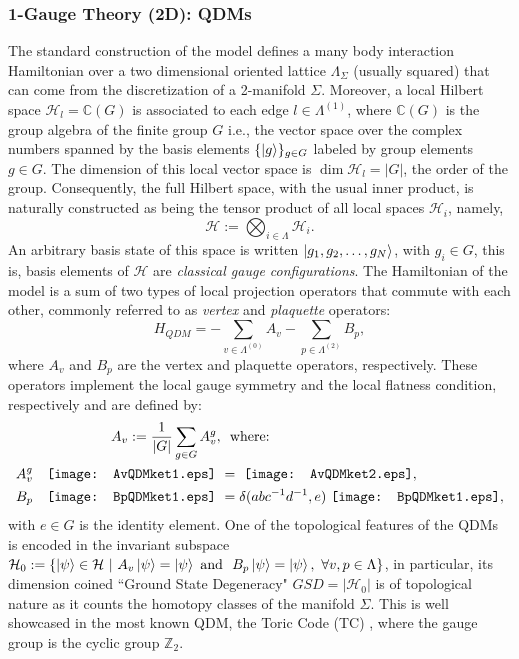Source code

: \documentclass[titlepage,11pt]{article}
\theoremstyle{plain}%
\theoremstyle{definition}
\theoremstyle{remark}
\begin{document}
\subsubsection{1-Gauge Theory (2D): QDMs}\label{sec:QDMs}
 The standard construction of the model \cite{Kitaev2} defines a many body interaction Hamiltonian over a two dimensional oriented lattice $\Lambda_\Sigma$ (usually squared) that can come from the discretization of a 2-manifold $\Sigma$.  Moreover, a local Hilbert space $\mathcal{H}_l=\mathbb{C}(G)$ is associated to each edge $l\in \Lambda^{(1)}$, where $\mathbb{C}(G)$ is the group algebra of the finite group $G$ i.e., the vector space over the complex numbers spanned by the basis elements $\{\Ket{g}\}_{g \in G}$ labeled by group elements $g \in G$. The dimension of this local vector space is $\dim \mathcal{H}_l=|G|$, the order of the group. Consequently, the full Hilbert space, with the usual inner product,  is naturally constructed as being the tensor product of all local spaces $\mathcal{H}_i$, namely,
\begin{equation}\label{eq:HilbertQDM}
 \mathcal{H}:=\bigotimes_{i \in \Lambda} \mathcal{H}_i.
\end{equation}
An arbitrary basis state of this space is written $\ket{g_1,g_2, \dots, g_N}$, with $g_i \in G$, this is, basis elements of $\mathcal{H}$ are \emph{classical gauge configurations}.
The Hamiltonian of the model is a sum of two types of local projection operators that commute with each other, commonly referred to as \emph{vertex} and \emph{plaquette} operators:
\begin{equation}
H_{QDM}=-\sum_{v \in \Lambda^{(0)}} A_v - \sum
_{p \in \Lambda^{(2)}} B_p,
\end{equation}
where $A_v$ and $B_p$ are the vertex and plaquette operators, respectively. These operators implement the local gauge symmetry and the local flatness condition, respectively and are defined by:
\begin{align}
 A_v := \frac{1}{|G|}\sum_{g \in G}A_v^g, &\ \label{eq:Av1G} \  \text{where: } \\
 A_v^g \quad \vcenter{\hbox{\texttt{[image: AvQDMket1.eps]}}}\ &= \ \vcenter{\hbox{\texttt{[image: AvQDMket2.eps]}}}, \nonumber \\
 B_p \quad \vcenter{\hbox{\texttt{[image: BpQDMket1.eps]}}}\ &= \delta(abc^{-1}d^{-1},e)\ \vcenter{\hbox{\texttt{[image: BpQDMket1.eps]}}},
\end{align}
with $e\in G$ is the identity element. One of the topological features of the QDMs is encoded in the invariant subspace $\mathcal{H}_0:= \{ \ket{\psi} \in \mathcal{H}\ | \ A_v\ket{\psi} = \ket{\psi}\ \text{and }\ B_p\ket{\psi}=\ket{\psi}, \ \forall v,p \in \Lambda\}$, in particular, its dimension coined ``Ground State Degeneracy" $GSD=|\mathcal{H}_0|$ is of topological nature as it counts the homotopy classes of the manifold $\Sigma$. This is well showcased in the most known QDM, the Toric Code (TC) \cite{kitaev2}, where the gauge group is the cyclic group $\mathbb{Z}_2$.
\end{document}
**********
> Task objective:
Because the pictures are not wanted, retype every record exactly without them.

> Answer section:
Source code

: \documentclass[titlepage,11pt]{article}
\theoremstyle{plain}%
\theoremstyle{definition}
\theoremstyle{remark}
\begin{document}
\subsubsection{1-Gauge Theory (2D): QDMs}\label{sec:QDMs}
 The standard construction of the model \cite{Kitaev2} defines a many body interaction Hamiltonian over a two dimensional oriented lattice $\Lambda_\Sigma$ (usually squared) that can come from the discretization of a 2-manifold $\Sigma$.  Moreover, a local Hilbert space $\mathcal{H}_l=\mathbb{C}(G)$ is associated to each edge $l\in \Lambda^{(1)}$, where $\mathbb{C}(G)$ is the group algebra of the finite group $G$ i.e., the vector space over the complex numbers spanned by the basis elements $\{\Ket{g}\}_{g \in G}$ labeled by group elements $g \in G$. The dimension of this local vector space is $\dim \mathcal{H}_l=|G|$, the order of the group. Consequently, the full Hilbert space, with the usual inner product,  is naturally constructed as being the tensor product of all local spaces $\mathcal{H}_i$, namely,
\begin{equation}\label{eq:HilbertQDM}
 \mathcal{H}:=\bigotimes_{i \in \Lambda} \mathcal{H}_i.
\end{equation}
An arbitrary basis state of this space is written $\ket{g_1,g_2, \dots, g_N}$, with $g_i \in G$, this is, basis elements of $\mathcal{H}$ are \emph{classical gauge configurations}.
The Hamiltonian of the model is a sum of two types of local projection operators that commute with each other, commonly referred to as \emph{vertex} and \emph{plaquette} operators:
\begin{equation}
H_{QDM}=-\sum_{v \in \Lambda^{(0)}} A_v - \sum
_{p \in \Lambda^{(2)}} B_p,
\end{equation}
where $A_v$ and $B_p$ are the vertex and plaquette operators, respectively. These operators implement the local gauge symmetry and the local flatness condition, respectively and are defined by:
\begin{align}
 A_v := \frac{1}{|G|}\sum_{g \in G}A_v^g, &\ \label{eq:Av1G} \  \text{where: } \\
 A_v^g \quad \vcenter{\hbox{\texttt{[image: AvQDMket1.eps]}}}\ &= \ \vcenter{\hbox{\texttt{[image: AvQDMket2.eps]}}}, \nonumber \\
 B_p \quad \vcenter{\hbox{\texttt{[image: BpQDMket1.eps]}}}\ &= \delta(abc^{-1}d^{-1},e)\ \vcenter{\hbox{\texttt{[image: BpQDMket1.eps]}}},
\end{align}
with $e\in G$ is the identity element. One of the topological features of the QDMs is encoded in the invariant subspace $\mathcal{H}_0:= \{ \ket{\psi} \in \mathcal{H}\ | \ A_v\ket{\psi} = \ket{\psi}\ \text{and }\ B_p\ket{\psi}=\ket{\psi}, \ \forall v,p \in \Lambda\}$, in particular, its dimension coined ``Ground State Degeneracy" $GSD=|\mathcal{H}_0|$ is of topological nature as it counts the homotopy classes of the manifold $\Sigma$. This is well showcased in the most known QDM, the Toric Code (TC) \cite{kitaev2}, where the gauge group is the cyclic group $\mathbb{Z}_2$.
\end{document}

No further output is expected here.